Assignment: For the entries below, report every line that includes the word "upper".

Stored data
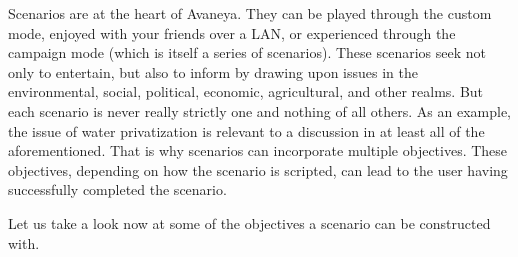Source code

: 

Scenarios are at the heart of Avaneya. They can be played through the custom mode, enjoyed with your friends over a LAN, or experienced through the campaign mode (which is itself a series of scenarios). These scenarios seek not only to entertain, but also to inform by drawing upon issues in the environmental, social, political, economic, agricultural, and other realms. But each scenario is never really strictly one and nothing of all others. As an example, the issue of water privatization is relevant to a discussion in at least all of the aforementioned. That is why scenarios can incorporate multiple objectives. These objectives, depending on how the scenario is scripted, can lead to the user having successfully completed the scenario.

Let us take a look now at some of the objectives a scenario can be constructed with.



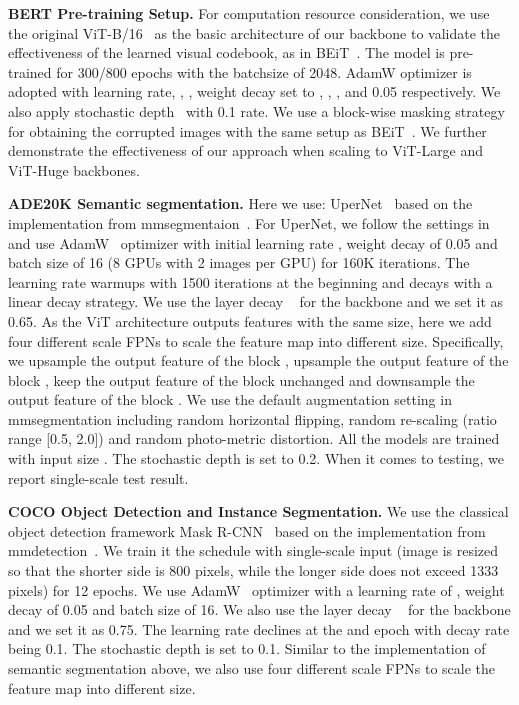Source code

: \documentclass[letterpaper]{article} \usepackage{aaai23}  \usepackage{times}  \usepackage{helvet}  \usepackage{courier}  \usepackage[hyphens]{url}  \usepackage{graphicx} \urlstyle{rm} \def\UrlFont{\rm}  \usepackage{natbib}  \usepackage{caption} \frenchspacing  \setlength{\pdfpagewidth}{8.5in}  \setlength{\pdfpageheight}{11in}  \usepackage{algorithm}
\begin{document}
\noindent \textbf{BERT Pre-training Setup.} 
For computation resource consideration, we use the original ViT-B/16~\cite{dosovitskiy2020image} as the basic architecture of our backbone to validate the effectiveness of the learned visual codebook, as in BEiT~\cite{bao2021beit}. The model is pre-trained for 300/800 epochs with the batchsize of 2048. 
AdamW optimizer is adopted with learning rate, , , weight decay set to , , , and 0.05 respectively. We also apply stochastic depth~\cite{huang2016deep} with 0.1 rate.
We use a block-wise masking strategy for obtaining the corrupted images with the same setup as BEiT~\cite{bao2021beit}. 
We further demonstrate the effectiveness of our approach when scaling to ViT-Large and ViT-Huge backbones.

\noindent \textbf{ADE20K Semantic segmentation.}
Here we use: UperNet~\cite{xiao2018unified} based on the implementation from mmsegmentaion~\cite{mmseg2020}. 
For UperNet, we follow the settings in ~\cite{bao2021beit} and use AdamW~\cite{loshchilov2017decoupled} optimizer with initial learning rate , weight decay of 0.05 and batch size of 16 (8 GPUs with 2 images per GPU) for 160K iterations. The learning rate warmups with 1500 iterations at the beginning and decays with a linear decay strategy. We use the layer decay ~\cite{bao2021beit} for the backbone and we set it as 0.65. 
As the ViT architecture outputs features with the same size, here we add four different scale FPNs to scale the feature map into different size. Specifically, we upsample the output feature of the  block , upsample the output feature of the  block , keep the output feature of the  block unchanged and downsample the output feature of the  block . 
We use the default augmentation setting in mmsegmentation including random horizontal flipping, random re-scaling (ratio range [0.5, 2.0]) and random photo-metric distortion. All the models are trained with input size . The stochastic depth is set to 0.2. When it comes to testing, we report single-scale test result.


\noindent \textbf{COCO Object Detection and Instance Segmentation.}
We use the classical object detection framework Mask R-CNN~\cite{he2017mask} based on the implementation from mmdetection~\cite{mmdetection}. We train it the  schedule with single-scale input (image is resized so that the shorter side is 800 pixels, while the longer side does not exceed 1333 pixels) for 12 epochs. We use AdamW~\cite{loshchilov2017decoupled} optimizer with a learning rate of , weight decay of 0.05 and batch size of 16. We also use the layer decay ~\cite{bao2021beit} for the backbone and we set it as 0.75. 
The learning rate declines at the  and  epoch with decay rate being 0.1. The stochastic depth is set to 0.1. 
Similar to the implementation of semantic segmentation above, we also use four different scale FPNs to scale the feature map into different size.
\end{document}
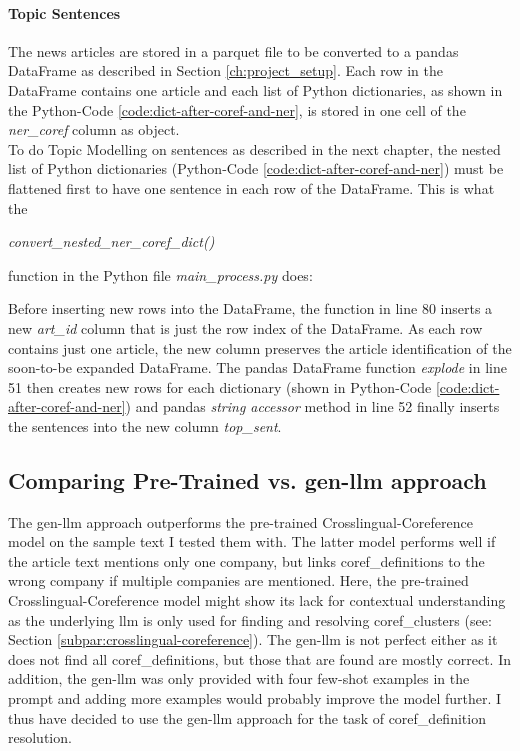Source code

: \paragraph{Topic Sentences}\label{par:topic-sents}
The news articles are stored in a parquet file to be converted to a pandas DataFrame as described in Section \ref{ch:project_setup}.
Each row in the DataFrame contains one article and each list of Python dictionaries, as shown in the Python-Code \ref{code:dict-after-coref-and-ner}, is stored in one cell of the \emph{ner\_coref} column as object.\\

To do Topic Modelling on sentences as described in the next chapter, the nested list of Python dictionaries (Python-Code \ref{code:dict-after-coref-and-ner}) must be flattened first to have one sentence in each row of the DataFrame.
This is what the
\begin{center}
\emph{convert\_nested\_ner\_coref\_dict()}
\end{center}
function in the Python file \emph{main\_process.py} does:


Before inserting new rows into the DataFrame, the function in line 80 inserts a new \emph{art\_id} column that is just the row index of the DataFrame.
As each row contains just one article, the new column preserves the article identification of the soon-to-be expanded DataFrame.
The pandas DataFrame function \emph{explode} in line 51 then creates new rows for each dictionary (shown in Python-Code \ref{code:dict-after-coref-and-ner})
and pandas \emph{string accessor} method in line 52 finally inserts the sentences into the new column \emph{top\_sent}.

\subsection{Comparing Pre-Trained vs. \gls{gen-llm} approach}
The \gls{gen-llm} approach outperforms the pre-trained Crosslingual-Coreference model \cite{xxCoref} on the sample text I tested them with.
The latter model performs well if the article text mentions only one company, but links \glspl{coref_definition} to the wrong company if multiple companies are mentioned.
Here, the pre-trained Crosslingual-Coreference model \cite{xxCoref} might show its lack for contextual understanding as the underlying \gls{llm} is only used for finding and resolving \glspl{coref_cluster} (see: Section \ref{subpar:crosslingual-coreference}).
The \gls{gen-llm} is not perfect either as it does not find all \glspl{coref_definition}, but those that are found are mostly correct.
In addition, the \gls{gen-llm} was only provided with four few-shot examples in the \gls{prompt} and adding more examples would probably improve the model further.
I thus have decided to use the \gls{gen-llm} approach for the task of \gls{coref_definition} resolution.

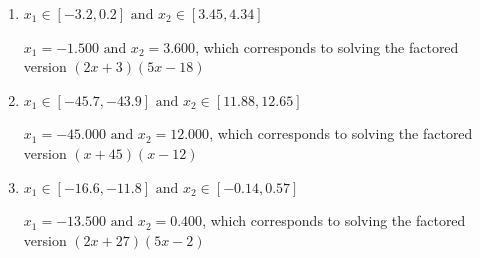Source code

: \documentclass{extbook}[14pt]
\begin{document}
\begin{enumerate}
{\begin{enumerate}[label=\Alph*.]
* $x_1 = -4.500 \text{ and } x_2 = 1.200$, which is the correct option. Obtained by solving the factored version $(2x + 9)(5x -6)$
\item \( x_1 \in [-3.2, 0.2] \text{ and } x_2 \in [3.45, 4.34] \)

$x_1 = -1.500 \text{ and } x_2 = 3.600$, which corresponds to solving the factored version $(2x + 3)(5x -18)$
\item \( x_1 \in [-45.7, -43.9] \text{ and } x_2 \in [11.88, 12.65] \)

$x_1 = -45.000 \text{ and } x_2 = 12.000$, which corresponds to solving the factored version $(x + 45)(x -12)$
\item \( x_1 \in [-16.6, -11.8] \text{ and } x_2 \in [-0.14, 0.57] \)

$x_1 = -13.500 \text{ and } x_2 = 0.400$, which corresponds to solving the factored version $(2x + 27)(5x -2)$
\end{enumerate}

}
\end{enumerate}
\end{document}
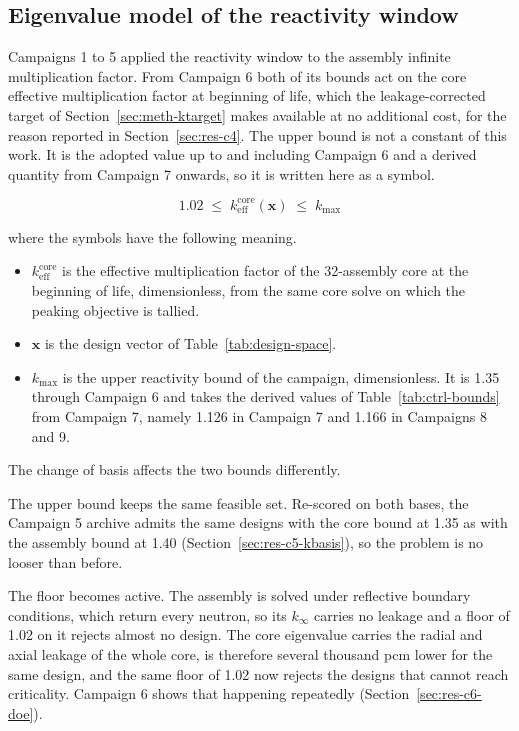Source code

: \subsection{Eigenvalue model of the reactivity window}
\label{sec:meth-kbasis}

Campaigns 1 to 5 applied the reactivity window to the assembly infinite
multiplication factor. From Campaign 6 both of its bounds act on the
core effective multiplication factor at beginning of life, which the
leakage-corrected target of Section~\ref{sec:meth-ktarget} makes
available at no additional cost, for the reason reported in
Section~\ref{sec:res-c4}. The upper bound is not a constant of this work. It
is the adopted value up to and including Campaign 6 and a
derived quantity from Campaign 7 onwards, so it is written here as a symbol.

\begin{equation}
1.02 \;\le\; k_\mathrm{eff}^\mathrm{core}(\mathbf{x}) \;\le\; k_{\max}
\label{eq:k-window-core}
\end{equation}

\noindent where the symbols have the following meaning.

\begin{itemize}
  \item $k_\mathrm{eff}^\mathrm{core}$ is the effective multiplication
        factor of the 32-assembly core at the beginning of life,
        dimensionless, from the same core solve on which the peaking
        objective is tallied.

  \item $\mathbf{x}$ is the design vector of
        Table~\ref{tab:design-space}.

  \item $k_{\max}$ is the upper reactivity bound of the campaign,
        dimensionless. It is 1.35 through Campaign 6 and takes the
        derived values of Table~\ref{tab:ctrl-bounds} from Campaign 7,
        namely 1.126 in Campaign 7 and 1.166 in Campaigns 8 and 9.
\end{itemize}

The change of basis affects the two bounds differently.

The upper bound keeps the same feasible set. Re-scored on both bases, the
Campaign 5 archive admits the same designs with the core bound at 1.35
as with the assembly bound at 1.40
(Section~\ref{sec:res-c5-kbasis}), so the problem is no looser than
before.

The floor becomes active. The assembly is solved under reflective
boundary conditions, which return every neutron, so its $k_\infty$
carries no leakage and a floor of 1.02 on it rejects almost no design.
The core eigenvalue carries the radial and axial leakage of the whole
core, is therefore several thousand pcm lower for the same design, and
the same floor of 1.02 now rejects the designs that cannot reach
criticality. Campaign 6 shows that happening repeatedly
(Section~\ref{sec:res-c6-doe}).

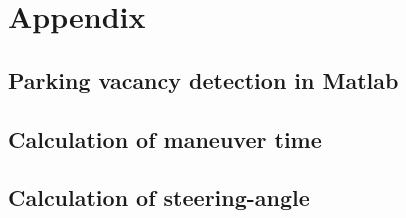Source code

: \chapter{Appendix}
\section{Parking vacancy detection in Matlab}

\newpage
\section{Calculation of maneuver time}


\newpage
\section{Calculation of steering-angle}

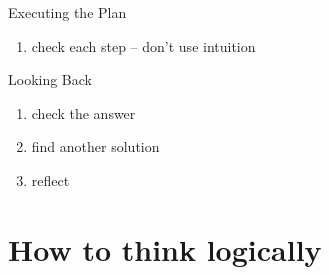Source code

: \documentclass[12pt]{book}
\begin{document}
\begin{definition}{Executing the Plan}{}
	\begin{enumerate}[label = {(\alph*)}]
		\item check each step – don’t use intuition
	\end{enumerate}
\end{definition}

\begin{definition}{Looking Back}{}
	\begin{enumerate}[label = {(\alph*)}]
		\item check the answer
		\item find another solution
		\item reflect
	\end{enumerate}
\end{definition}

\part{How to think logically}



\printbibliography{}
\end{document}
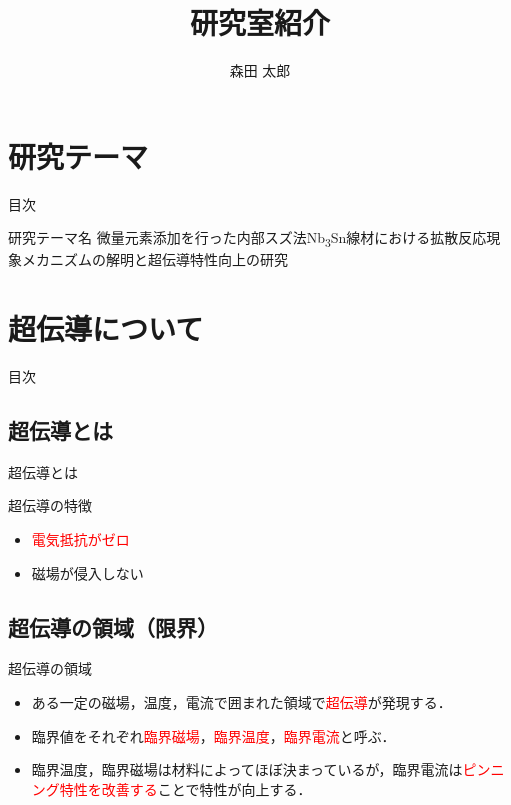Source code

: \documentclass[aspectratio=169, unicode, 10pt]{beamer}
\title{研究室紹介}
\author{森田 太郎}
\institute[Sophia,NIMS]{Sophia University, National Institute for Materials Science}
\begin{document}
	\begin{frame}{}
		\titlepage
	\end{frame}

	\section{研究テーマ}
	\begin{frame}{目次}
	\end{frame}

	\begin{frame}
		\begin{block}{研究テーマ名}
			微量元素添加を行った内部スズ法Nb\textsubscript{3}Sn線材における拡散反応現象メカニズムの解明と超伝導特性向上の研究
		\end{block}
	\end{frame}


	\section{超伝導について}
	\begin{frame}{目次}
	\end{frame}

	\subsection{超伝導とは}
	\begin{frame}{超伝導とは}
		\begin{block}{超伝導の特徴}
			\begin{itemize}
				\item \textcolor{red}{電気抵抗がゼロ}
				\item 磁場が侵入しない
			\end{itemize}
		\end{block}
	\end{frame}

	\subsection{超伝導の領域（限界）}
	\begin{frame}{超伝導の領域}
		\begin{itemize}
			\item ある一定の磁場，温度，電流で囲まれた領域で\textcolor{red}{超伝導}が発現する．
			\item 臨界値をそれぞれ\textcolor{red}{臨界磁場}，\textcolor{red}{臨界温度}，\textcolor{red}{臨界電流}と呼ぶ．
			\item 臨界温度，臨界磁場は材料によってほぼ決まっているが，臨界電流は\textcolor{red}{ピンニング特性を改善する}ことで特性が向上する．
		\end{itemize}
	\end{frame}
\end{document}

Exercise solution:
Section~\ref{sec:res-c4}. The upper bound is not a constant of this work. It
  \item $k_{\max}$ is the upper reactivity bound of the campaign,
The upper bound keeps the same feasible set. Re-scored on both bases, the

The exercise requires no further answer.